### YOUR TASK
If a line below contains the string "операций", return that line.

━━━ MATERIAL SUPPLIED

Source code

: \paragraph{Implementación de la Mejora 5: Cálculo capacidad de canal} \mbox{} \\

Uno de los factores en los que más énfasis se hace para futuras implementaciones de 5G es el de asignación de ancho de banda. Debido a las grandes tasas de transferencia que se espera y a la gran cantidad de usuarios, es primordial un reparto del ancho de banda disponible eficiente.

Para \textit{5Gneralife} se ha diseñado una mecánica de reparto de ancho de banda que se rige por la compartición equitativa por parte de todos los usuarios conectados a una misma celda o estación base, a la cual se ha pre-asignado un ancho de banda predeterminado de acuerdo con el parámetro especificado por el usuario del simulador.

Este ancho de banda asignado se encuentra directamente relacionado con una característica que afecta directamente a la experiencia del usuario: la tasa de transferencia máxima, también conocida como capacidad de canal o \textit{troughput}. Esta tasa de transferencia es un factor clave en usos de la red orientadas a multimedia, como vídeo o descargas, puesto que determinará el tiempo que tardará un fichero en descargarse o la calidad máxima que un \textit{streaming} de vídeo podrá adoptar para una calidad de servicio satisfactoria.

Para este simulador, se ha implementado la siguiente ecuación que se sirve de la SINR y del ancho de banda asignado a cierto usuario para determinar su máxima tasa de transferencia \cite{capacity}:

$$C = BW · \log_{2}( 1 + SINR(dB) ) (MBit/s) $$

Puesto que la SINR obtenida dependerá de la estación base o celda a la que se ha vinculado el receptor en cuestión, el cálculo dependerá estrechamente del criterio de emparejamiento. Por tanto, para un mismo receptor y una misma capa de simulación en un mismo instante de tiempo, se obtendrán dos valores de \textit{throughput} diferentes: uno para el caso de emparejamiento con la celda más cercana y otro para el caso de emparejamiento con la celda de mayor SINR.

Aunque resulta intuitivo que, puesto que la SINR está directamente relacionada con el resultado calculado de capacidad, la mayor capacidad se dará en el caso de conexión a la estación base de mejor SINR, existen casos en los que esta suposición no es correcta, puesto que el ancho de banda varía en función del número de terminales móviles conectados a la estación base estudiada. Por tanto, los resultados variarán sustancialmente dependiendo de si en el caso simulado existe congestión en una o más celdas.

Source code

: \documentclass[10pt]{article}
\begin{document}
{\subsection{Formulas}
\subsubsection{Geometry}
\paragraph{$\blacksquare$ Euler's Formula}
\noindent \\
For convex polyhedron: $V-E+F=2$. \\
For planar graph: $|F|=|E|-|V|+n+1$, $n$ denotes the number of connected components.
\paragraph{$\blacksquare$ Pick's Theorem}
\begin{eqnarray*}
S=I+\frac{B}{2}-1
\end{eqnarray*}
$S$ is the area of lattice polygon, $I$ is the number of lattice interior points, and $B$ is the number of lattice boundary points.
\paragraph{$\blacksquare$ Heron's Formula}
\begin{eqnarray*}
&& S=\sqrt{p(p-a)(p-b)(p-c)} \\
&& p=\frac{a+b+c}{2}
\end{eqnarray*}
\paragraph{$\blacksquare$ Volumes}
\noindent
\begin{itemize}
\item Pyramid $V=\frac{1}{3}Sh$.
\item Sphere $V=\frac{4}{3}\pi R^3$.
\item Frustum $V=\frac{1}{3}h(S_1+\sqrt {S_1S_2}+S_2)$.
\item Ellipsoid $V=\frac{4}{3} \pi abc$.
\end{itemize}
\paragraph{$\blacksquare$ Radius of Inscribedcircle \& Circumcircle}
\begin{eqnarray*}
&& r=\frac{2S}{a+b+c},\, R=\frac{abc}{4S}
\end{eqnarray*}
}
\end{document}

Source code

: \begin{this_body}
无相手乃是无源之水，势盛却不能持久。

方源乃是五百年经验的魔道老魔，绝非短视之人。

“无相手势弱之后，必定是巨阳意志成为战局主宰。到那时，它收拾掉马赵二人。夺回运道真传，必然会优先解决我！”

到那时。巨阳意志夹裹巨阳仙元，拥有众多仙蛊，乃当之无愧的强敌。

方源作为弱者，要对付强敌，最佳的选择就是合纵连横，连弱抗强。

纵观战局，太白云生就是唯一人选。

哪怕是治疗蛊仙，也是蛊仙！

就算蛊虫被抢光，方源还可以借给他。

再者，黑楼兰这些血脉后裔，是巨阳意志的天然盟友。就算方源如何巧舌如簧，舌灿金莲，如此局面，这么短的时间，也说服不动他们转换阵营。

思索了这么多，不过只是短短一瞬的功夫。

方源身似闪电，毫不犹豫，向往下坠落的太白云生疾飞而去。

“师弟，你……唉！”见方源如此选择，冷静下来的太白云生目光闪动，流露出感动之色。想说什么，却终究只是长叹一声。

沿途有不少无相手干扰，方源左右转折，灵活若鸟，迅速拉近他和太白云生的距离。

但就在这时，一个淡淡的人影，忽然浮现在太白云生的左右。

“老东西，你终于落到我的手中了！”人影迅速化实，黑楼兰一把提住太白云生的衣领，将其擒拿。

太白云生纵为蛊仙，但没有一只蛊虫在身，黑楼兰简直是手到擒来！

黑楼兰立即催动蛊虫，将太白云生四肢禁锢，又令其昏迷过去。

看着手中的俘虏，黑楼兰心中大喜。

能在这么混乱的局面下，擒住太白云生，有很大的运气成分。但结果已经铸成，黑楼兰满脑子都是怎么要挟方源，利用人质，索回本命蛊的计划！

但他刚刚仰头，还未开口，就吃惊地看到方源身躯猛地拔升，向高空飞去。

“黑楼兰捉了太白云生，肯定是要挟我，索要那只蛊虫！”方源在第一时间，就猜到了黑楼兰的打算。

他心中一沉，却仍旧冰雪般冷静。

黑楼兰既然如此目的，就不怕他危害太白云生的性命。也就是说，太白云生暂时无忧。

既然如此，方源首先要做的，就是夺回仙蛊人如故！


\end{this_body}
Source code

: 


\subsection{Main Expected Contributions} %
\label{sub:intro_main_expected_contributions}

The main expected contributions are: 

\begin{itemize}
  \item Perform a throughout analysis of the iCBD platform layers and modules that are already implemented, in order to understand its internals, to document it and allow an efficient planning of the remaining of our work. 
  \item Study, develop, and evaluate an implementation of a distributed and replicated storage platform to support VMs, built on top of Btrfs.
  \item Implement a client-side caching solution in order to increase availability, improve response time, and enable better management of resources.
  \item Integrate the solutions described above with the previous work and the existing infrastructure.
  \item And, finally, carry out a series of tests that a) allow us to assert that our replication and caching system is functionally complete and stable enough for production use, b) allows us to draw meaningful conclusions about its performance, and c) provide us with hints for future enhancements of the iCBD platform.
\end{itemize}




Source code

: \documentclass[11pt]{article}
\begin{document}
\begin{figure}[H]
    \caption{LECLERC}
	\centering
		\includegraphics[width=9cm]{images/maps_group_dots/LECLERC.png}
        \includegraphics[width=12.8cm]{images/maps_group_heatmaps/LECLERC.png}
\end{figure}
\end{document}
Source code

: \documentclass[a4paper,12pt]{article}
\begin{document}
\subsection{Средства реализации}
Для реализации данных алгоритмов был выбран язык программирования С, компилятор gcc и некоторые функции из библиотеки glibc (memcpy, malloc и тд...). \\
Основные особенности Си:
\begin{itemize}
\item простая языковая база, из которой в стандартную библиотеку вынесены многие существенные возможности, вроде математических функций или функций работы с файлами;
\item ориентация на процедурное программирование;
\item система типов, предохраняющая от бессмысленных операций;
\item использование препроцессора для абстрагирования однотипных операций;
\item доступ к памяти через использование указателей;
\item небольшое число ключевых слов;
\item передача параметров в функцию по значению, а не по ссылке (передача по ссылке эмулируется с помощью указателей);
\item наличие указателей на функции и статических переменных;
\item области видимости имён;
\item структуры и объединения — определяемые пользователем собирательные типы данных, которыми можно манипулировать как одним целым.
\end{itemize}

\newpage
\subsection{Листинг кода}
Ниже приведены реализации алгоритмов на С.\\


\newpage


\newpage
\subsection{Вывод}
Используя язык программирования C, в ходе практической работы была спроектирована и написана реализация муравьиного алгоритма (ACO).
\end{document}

━━━━━━

### EXPECTED ANSWER
\item система типов, предохраняющая от бессмысленных операций;
\item использование препроцессора для абстрагирования однотипных операций;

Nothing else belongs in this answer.